- _PROBLEM TO SOLVE_
Set down the entries once more exactly as they were written.

*** Block opens ***

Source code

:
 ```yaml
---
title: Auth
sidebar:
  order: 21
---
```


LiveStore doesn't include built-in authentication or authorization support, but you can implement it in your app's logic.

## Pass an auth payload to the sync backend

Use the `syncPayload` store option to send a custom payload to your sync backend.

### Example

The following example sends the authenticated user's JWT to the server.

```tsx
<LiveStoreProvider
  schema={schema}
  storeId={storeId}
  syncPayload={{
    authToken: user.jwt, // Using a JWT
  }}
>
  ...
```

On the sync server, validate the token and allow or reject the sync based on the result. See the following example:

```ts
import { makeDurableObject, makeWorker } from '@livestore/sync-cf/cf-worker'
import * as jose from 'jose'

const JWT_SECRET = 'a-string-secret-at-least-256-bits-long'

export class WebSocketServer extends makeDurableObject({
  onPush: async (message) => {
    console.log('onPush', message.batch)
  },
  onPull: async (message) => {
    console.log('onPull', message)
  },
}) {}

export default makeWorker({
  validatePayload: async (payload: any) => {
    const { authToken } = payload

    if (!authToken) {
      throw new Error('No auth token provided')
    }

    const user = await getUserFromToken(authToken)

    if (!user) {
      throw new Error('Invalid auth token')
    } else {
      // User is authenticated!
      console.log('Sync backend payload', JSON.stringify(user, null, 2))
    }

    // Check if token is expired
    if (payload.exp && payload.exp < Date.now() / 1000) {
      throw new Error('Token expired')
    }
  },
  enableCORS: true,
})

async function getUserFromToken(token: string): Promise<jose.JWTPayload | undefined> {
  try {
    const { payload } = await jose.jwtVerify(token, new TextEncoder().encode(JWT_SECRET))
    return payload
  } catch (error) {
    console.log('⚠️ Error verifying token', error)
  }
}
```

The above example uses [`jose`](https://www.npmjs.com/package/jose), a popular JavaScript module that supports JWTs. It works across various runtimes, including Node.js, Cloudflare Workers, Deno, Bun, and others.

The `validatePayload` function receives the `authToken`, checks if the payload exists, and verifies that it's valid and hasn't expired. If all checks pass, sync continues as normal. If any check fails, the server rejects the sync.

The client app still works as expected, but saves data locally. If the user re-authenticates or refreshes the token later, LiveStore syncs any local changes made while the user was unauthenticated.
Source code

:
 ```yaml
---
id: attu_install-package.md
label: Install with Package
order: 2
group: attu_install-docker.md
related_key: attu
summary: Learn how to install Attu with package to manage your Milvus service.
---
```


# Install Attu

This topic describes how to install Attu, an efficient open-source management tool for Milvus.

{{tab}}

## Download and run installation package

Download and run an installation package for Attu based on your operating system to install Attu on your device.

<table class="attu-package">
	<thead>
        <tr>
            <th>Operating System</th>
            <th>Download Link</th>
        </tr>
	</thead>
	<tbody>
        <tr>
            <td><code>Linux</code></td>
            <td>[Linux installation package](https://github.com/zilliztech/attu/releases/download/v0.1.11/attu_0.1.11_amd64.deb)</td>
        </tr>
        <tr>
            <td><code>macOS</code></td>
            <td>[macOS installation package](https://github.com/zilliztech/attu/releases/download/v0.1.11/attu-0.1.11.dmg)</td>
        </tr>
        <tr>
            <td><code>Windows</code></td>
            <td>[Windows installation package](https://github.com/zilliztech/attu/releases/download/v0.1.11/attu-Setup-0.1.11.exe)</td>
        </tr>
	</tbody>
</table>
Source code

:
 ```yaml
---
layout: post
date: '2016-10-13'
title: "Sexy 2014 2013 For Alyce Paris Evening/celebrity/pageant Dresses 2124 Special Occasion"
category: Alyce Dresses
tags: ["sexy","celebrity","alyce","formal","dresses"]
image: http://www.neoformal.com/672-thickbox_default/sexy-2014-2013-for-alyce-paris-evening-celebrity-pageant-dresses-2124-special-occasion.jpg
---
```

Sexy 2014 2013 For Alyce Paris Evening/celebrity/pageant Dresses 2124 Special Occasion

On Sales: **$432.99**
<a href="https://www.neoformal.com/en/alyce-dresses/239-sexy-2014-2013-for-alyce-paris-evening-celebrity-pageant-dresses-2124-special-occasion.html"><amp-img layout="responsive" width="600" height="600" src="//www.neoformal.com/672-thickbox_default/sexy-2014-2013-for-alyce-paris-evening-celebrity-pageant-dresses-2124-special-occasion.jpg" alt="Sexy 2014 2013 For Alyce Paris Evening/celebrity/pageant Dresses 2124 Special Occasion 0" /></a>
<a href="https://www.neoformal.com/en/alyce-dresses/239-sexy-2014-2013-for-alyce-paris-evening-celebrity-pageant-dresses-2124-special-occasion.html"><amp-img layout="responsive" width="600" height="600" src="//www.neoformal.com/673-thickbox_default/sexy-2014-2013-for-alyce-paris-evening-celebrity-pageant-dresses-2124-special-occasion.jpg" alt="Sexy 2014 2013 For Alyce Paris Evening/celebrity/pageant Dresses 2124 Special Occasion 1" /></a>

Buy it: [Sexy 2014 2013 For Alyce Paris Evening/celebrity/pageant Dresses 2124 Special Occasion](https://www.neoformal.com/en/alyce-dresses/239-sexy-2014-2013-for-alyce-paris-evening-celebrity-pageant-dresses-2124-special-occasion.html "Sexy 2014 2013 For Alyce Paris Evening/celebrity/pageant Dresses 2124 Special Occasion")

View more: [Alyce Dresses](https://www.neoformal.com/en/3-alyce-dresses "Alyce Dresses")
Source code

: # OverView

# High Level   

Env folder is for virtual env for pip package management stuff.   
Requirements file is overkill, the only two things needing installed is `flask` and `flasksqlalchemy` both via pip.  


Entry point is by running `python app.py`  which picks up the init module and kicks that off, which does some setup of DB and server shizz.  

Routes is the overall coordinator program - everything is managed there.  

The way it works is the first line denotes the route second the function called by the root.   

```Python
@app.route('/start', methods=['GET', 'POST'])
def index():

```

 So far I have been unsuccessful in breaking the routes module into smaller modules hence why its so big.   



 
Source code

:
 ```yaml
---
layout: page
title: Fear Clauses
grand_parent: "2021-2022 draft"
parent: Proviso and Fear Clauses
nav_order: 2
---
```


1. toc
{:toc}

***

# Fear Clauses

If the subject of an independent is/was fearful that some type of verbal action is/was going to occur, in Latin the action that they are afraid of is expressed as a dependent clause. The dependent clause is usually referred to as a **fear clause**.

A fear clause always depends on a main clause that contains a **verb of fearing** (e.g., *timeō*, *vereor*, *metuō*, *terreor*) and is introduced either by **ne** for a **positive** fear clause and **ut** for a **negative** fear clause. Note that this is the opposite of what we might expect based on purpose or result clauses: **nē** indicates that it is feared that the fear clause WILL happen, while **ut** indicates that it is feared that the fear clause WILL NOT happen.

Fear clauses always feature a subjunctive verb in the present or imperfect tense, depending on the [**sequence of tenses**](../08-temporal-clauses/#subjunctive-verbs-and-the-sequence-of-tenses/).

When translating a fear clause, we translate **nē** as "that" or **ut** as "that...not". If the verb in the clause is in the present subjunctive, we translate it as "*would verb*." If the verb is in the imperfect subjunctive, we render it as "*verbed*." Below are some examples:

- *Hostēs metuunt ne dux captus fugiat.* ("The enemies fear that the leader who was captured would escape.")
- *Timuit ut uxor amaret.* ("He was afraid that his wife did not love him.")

*** Block closes ***

- _OUTPUT BELOW_
Source code

:
 ```yaml
---
title: Auth
sidebar:
  order: 21
---
```


LiveStore doesn't include built-in authentication or authorization support, but you can implement it in your app's logic.

## Pass an auth payload to the sync backend

Use the `syncPayload` store option to send a custom payload to your sync backend.

### Example

The following example sends the authenticated user's JWT to the server.

```tsx
<LiveStoreProvider
  schema={schema}
  storeId={storeId}
  syncPayload={{
    authToken: user.jwt, // Using a JWT
  }}
>
  ...
```

On the sync server, validate the token and allow or reject the sync based on the result. See the following example:

```ts
import { makeDurableObject, makeWorker } from '@livestore/sync-cf/cf-worker'
import * as jose from 'jose'

const JWT_SECRET = 'a-string-secret-at-least-256-bits-long'

export class WebSocketServer extends makeDurableObject({
  onPush: async (message) => {
    console.log('onPush', message.batch)
  },
  onPull: async (message) => {
    console.log('onPull', message)
  },
}) {}

export default makeWorker({
  validatePayload: async (payload: any) => {
    const { authToken } = payload

    if (!authToken) {
      throw new Error('No auth token provided')
    }

    const user = await getUserFromToken(authToken)

    if (!user) {
      throw new Error('Invalid auth token')
    } else {
      // User is authenticated!
      console.log('Sync backend payload', JSON.stringify(user, null, 2))
    }

    // Check if token is expired
    if (payload.exp && payload.exp < Date.now() / 1000) {
      throw new Error('Token expired')
    }
  },
  enableCORS: true,
})

async function getUserFromToken(token: string): Promise<jose.JWTPayload | undefined> {
  try {
    const { payload } = await jose.jwtVerify(token, new TextEncoder().encode(JWT_SECRET))
    return payload
  } catch (error) {
    console.log('⚠️ Error verifying token', error)
  }
}
```

The above example uses [`jose`](https://www.npmjs.com/package/jose), a popular JavaScript module that supports JWTs. It works across various runtimes, including Node.js, Cloudflare Workers, Deno, Bun, and others.

The `validatePayload` function receives the `authToken`, checks if the payload exists, and verifies that it's valid and hasn't expired. If all checks pass, sync continues as normal. If any check fails, the server rejects the sync.

The client app still works as expected, but saves data locally. If the user re-authenticates or refreshes the token later, LiveStore syncs any local changes made while the user was unauthenticated.
Source code

:
 ```yaml
---
id: attu_install-package.md
label: Install with Package
order: 2
group: attu_install-docker.md
related_key: attu
summary: Learn how to install Attu with package to manage your Milvus service.
---
```


# Install Attu

This topic describes how to install Attu, an efficient open-source management tool for Milvus.

{{tab}}

## Download and run installation package

Download and run an installation package for Attu based on your operating system to install Attu on your device.

<table class="attu-package">
	<thead>
        <tr>
            <th>Operating System</th>
            <th>Download Link</th>
        </tr>
	</thead>
	<tbody>
        <tr>
            <td><code>Linux</code></td>
            <td>[Linux installation package](https://github.com/zilliztech/attu/releases/download/v0.1.11/attu_0.1.11_amd64.deb)</td>
        </tr>
        <tr>
            <td><code>macOS</code></td>
            <td>[macOS installation package](https://github.com/zilliztech/attu/releases/download/v0.1.11/attu-0.1.11.dmg)</td>
        </tr>
        <tr>
            <td><code>Windows</code></td>
            <td>[Windows installation package](https://github.com/zilliztech/attu/releases/download/v0.1.11/attu-Setup-0.1.11.exe)</td>
        </tr>
	</tbody>
</table>
Source code

:
 ```yaml
---
layout: post
date: '2016-10-13'
title: "Sexy 2014 2013 For Alyce Paris Evening/celebrity/pageant Dresses 2124 Special Occasion"
category: Alyce Dresses
tags: ["sexy","celebrity","alyce","formal","dresses"]
image: http://www.neoformal.com/672-thickbox_default/sexy-2014-2013-for-alyce-paris-evening-celebrity-pageant-dresses-2124-special-occasion.jpg
---
```

Sexy 2014 2013 For Alyce Paris Evening/celebrity/pageant Dresses 2124 Special Occasion

On Sales: **$432.99**
<a href="https://www.neoformal.com/en/alyce-dresses/239-sexy-2014-2013-for-alyce-paris-evening-celebrity-pageant-dresses-2124-special-occasion.html"><amp-img layout="responsive" width="600" height="600" src="//www.neoformal.com/672-thickbox_default/sexy-2014-2013-for-alyce-paris-evening-celebrity-pageant-dresses-2124-special-occasion.jpg" alt="Sexy 2014 2013 For Alyce Paris Evening/celebrity/pageant Dresses 2124 Special Occasion 0" /></a>
<a href="https://www.neoformal.com/en/alyce-dresses/239-sexy-2014-2013-for-alyce-paris-evening-celebrity-pageant-dresses-2124-special-occasion.html"><amp-img layout="responsive" width="600" height="600" src="//www.neoformal.com/673-thickbox_default/sexy-2014-2013-for-alyce-paris-evening-celebrity-pageant-dresses-2124-special-occasion.jpg" alt="Sexy 2014 2013 For Alyce Paris Evening/celebrity/pageant Dresses 2124 Special Occasion 1" /></a>

Buy it: [Sexy 2014 2013 For Alyce Paris Evening/celebrity/pageant Dresses 2124 Special Occasion](https://www.neoformal.com/en/alyce-dresses/239-sexy-2014-2013-for-alyce-paris-evening-celebrity-pageant-dresses-2124-special-occasion.html "Sexy 2014 2013 For Alyce Paris Evening/celebrity/pageant Dresses 2124 Special Occasion")

View more: [Alyce Dresses](https://www.neoformal.com/en/3-alyce-dresses "Alyce Dresses")
Source code

: # OverView

# High Level   

Env folder is for virtual env for pip package management stuff.   
Requirements file is overkill, the only two things needing installed is `flask` and `flasksqlalchemy` both via pip.  


Entry point is by running `python app.py`  which picks up the init module and kicks that off, which does some setup of DB and server shizz.  

Routes is the overall coordinator program - everything is managed there.  

The way it works is the first line denotes the route second the function called by the root.   

```Python
@app.route('/start', methods=['GET', 'POST'])
def index():

```

 So far I have been unsuccessful in breaking the routes module into smaller modules hence why its so big.   



 
Source code

:
 ```yaml
---
layout: page
title: Fear Clauses
grand_parent: "2021-2022 draft"
parent: Proviso and Fear Clauses
nav_order: 2
---
```


1. toc
{:toc}

***

# Fear Clauses

If the subject of an independent is/was fearful that some type of verbal action is/was going to occur, in Latin the action that they are afraid of is expressed as a dependent clause. The dependent clause is usually referred to as a **fear clause**.

A fear clause always depends on a main clause that contains a **verb of fearing** (e.g., *timeō*, *vereor*, *metuō*, *terreor*) and is introduced either by **ne** for a **positive** fear clause and **ut** for a **negative** fear clause. Note that this is the opposite of what we might expect based on purpose or result clauses: **nē** indicates that it is feared that the fear clause WILL happen, while **ut** indicates that it is feared that the fear clause WILL NOT happen.

Fear clauses always feature a subjunctive verb in the present or imperfect tense, depending on the [**sequence of tenses**](../08-temporal-clauses/#subjunctive-verbs-and-the-sequence-of-tenses/).

When translating a fear clause, we translate **nē** as "that" or **ut** as "that...not". If the verb in the clause is in the present subjunctive, we translate it as "*would verb*." If the verb is in the imperfect subjunctive, we render it as "*verbed*." Below are some examples:

- *Hostēs metuunt ne dux captus fugiat.* ("The enemies fear that the leader who was captured would escape.")
- *Timuit ut uxor amaret.* ("He was afraid that his wife did not love him.")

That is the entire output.